This article is written by Paul R. Kopenkoskey and published with permission by Grand Rapids Family Magazine/Gemini Publications, April 2012.
Local mom Starla McDermott has enlisted with Moms Clean Air Force to protect kids’ rights to clean air.
Some people who go on vacation are content to click a few photos, get a suntan, snap up a handful of tourist-trap souvenirs and return to the daily grind.
Then there’s Starla McDermott.
In July 2009, McDermott toured the Hopi Indian ruins in Sedona, Ariz., with her daughter and two sons. She returned to her Grand Rapids home with an armful of books about the Hopi nation and a new sense of purpose.
“Their beliefs really hit home,” said McDermott, 42. “The longer we protect the earth, the longer we can keep her safe. I always knew I wanted to be working for a nonprofit, but I didn’t know the route.”
Her experience in Sedona provided her with the direction she sought. After 18 years in sales and marketing in the natural foods industry, earlier this year McDermott became the Michigan field organizer for Moms Clean Air Force, a non-partisan initiative of the Michigan Environmental Defense Fund launched in March 2011.
MCAF’s mission is to educate and engage moms, dads and others to continue to support the Clean Air Act that President Richard Nixon signed into law in 1970 and thus protect children’s respiratory health. It’s harnessing its efforts with some of the most respected medical associations to strengthen kids’ rights to clean air: the American Lung Association, the American Medical Association, the American Heart Association, the American Academy of Pediatricians and the American Nurses Association.
“We want to engage and educate moms and dads on the importance of clean air, and the health aspects of pollution — particularly mercury and lead in areas where high amounts of pollution come from coal power plants,” said McDermott.
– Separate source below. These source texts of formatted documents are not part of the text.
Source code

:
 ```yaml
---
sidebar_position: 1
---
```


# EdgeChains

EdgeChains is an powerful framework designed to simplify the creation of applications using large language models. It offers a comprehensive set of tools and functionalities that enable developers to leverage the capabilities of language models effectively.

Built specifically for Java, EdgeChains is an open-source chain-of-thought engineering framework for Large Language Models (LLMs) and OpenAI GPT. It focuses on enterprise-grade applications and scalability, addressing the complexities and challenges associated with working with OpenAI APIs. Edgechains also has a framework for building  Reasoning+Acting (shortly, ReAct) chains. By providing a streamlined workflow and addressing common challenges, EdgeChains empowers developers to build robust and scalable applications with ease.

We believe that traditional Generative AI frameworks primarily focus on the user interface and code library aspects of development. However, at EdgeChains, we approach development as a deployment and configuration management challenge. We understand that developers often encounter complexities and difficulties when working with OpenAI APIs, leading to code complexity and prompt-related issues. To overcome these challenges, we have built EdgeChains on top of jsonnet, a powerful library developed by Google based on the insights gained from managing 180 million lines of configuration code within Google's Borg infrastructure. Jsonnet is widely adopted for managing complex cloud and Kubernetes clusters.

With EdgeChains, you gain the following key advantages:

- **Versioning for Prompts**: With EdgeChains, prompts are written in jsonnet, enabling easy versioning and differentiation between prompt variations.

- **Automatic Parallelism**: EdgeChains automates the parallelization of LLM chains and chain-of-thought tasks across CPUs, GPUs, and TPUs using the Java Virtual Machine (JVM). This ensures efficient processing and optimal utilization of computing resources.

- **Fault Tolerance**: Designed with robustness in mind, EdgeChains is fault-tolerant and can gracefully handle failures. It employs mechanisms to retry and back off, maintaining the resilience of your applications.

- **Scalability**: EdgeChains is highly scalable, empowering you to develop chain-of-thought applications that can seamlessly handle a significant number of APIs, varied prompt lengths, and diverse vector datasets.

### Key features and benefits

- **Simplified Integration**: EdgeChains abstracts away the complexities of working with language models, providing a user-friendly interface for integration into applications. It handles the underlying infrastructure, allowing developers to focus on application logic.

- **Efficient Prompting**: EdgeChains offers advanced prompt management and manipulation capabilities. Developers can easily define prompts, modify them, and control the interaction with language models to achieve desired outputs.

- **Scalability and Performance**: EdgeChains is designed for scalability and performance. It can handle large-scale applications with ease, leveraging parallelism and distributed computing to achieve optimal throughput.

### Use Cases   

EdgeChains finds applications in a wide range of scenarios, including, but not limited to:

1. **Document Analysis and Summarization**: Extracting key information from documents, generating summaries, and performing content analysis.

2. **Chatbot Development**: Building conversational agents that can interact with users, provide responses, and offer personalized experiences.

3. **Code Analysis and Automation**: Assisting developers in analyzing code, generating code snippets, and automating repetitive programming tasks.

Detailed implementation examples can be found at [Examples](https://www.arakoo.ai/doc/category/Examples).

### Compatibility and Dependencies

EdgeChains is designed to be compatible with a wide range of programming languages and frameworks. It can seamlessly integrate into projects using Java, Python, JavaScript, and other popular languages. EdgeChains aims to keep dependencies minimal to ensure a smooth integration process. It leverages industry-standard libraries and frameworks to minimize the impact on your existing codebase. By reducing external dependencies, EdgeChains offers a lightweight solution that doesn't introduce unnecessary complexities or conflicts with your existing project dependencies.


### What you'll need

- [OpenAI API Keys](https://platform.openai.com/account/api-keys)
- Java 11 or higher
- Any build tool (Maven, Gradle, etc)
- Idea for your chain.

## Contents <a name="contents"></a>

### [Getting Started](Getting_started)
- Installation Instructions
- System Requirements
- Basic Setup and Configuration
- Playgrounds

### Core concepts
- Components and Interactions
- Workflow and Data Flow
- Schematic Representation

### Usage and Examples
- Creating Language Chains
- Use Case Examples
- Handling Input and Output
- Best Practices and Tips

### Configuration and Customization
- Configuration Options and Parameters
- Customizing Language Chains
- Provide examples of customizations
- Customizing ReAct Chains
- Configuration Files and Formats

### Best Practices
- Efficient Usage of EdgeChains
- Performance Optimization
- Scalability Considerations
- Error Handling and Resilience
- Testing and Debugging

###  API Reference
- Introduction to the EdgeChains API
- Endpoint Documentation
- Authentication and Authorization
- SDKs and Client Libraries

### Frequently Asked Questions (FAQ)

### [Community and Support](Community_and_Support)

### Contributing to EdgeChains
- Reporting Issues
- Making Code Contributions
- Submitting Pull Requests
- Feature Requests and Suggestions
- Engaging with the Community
Coal-fired plants are the primary source of mercury air emissions in the United States. Mercury is a potent neurotoxin — a poison that acts on the nervous system — and can harm fetuses and the developing brains of young children, according to MCAF.
Moreover, pollution from Michigan’s oldest nine coal power plants costs residents $1.5 billion annually in health care costs and damages — the equivalent of more than $500 for a family of four, according to a 2011 report by the Michigan Environmental Council.
MCAF’s plan of action starts with some basics that include meet-and greets with residents and government officials, said McDermott.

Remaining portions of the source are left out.